Not only accused of inaction, the government is even considered disconnected from reality. Just on Wednesday, a minister advised households struggling to make ends meet to choose better in supermarkets, for example by relying on private label. In the interview broadcast Tuesday on ITV, journalist Susanna Reid discusses the case of Elsie, a 77-year-old pensioner who only eats one meal a day and who, to save heating, spends the day on a bus thanks to his senior travel card… Answer from the former mayor of London: “I don’t want Elsie to give up… We’ll talk about Elsie in a moment and what we’re doing, but let me remind you that I introduced the [gratuité des transports pour les seniors !] “ The Prime Minister, in response to another question, said, and I quote that “we can’t help everyone”.
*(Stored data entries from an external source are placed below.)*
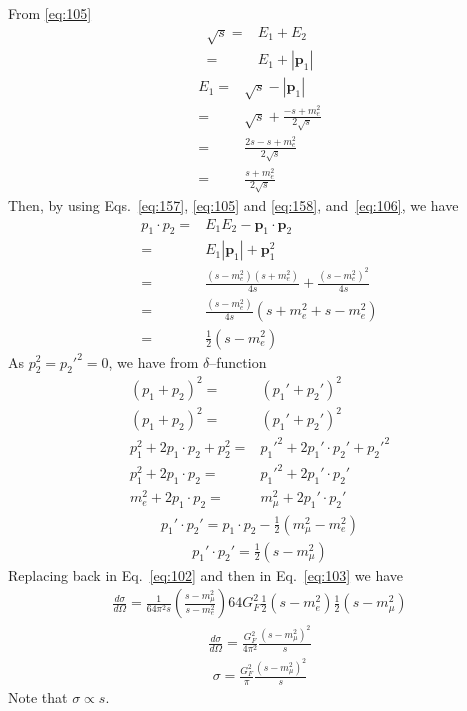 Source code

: From \eqref{eq:105}
\begin{align}
  \sqrt{s}=&E_1+E_2\nonumber\\
  =&E_1+|\mathbf{p}_1|
\end{align}
\begin{align}
  \label{eq:106}
  E_1=&\sqrt{s}-|\mathbf{p}_1|\nonumber\\
  =&\sqrt{s}+\frac{-s+m_e^2}{2\sqrt{s}}\nonumber\\
  =&\frac{2s-s+m_e^2}{2\sqrt{s}}\nonumber\\
  =&\frac{s+m_e^2}{2\sqrt{s}}
\end{align}
Then, by using Eqs.~\eqref{eq:157}, \eqref{eq:105} and \eqref{eq:158}, and~\eqref{eq:106},  we have
\begin{align}
  p_1\cdot p_2=&E_1E_2-\mathbf{p}_1\cdot\mathbf{p}_2\nonumber\\
  =&E_1|\mathbf{p}_1|+\mathbf{p}_1^2\nonumber\\
=&\frac{(s-m_e^2)(s+m_e^2)}{4s}+\frac{(s-m_e^2)^2}{4s}\nonumber\\
=&\frac{(s-m_e^2)}{4s}(s+m_e^2+s-m_e^2)\nonumber\\
=&\frac{1}{2}(s-m_e^2) 
\end{align}
As $p_2^2={p_2'}^2=0$, we have from $\delta$--function
\begin{align}
  (p_1+p_2)^2=&(p_1'+p_2')^2\nonumber\\
  (p_1+p_2)^2=&(p_1'+p_2')^2\nonumber\\
  p_1^2+2p_1\cdot p_2+p_2^2=&{p_1'}^2+2p_1'\cdot p_2'+{p_2'}^2\nonumber\\
  p_1^2+2p_1\cdot p_2=&{p_1'}^2+2p_1'\cdot p_2'\nonumber\\
  m_e^2+2p_1\cdot p_2=&m_\mu^2+2p_1'\cdot p_2'
\end{align}
\begin{align}
  p_1'\cdot p_2'=p_1\cdot p_2-\frac{1}{2}(m_\mu^2-m_e^2)
\end{align}
\begin{align}
  p_1'\cdot p_2'=\frac{1}{2}(s-m_\mu^2) 
\end{align}
Replacing back in Eq.~\eqref{eq:102} and then in Eq.~\eqref{eq:103} we have
\begin{align}
  \frac{d\sigma}{d\Omega}=\frac{1}{64\pi^2s}\left(\frac{s-m_\mu^2}{s-m_e^2}\right)
64G_F^2\frac{1}{2}(s-m_e^2)\frac{1}{2}(s-m_\mu^2)
\end{align} 
\begin{align}
    \frac{d\sigma}{d\Omega}=\frac{G_F^2}{4\pi^2}\frac{(s-m_\mu^2)^2}{s}
\end{align}
\begin{align}
\sigma  =\frac{G_F^2}{\pi}\frac{(s-m_\mu^2)^2}{s}
\end{align}
Note that $\sigma\propto s$.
.@susannareid100 tells the PM about 77-year-old Elsie who eats one meal a day and stays on the bus all day to avoid using energy at home.
She questions the PM about the comments he made about people having to make choices about what they spend their money on. pic.twitter.com/26b7kPuBNh
— Good Morning Britain (@GMB) May 3, 2022
In Kenya, inflation is skyrocketing
East Africa’s largest economy is also affected by the surge in world prices. Inflation reached 6.47% in April and the situation is getting tougher for Kenyans. There is a lot of desperation among the population. All products are affected. There is food with sometimes prices that have more than doubled. This is the case for cooking oil and flour, for example. Locally produced fruits and vegetables are also affected because their crops depend on Russian fertilizer. A new blow as the population is barely recovering from the economic crisis linked to the Covid-19 epidemic which has put thousands of Kenyans out of work. Not to mention the drought in the north of the country, another factor in the soaring prices in Kenya.
Faced with this situation, the president announced a 12% increase in the minimum wage. Salary which had not been revalued for three years. Tax measures have also been taken, applauded by the International Monetary Fund. They should reduce the vulnerability of the country’s economy. But in reality, Kenya has little room for maneuver as its debt is increasing. Today, for every shilling collected, more than 60 centimes go to interest on the public debt. All this happens in the middle of an election campaign. The presidential election is expected next August for a change of regime because the outgoing president, Uhuru Kenyatta, cannot run for a third consecutive term. A ballot that promises to be under high tension in this context. Purchasing power is also in Kenya at the heart of the debates.